By the term "mechanical jointing" is meant a force fitting of the tubes into tube passages provided or not with flanges formed in tube plates.
Most often, deformable sealing gaskets are inserted into tube passages of the tube plate for bearing against the wall of the tube and these sealing gaskets apply, by necessity, a large resilient force on the tube wall for providing a perfect tightness.

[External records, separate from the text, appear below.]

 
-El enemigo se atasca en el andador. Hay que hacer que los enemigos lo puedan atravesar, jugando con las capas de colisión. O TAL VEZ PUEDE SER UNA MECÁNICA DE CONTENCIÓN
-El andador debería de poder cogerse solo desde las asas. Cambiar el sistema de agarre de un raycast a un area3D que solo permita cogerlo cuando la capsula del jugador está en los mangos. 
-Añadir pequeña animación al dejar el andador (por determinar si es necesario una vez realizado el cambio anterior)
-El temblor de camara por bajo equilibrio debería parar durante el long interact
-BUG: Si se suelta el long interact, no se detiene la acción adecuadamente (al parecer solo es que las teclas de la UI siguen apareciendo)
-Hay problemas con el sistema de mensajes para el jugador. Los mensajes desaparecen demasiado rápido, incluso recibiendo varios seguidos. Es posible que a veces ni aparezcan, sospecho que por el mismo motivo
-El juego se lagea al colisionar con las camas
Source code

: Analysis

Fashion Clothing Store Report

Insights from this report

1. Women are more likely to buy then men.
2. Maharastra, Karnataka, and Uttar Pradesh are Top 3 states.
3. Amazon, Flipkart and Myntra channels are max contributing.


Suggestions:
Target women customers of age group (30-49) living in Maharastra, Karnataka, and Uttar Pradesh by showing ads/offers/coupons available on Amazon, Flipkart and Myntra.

The effort thus exerted is such that it has not been possible, till now, to use tubes other than tubes having a circular cross-section, and when this is not the case, reinforcement elements have to be previously introduced, into tubes of rectangular cross-section, for counter-balancing the force exerted by the resilient sealing gaskets on the larger sides of the rectangular tubes.
In the first case, which is that of round tubes, the heat exchange is little satisfactory, the cause being the shape of the tubes itself.
In the second case, the fabrication is very costly since the positioning of reinforcement elements in the tube ends is an operation difficult to carry out in mass production.
The present invention palliates the disadvantages of the cases hereabove mentioned, i.e. the invention offers their advantages while discarding their disadvantages.
According to the invention, the tube for tube-plate heat exchangers is characterized in that the tube has, in cross-section, a rectangular shape with smaller sides rounded over major portion of its length, the tube having its two ends shaped so that the larger sides are formed with concavities making that, in cross-section, said two ends have a figure 8 shape over a portion of height corresponding at least to height of insertion of the tube in a tube plate.
Various other features of the invention will appear more clearly from the following detailled description.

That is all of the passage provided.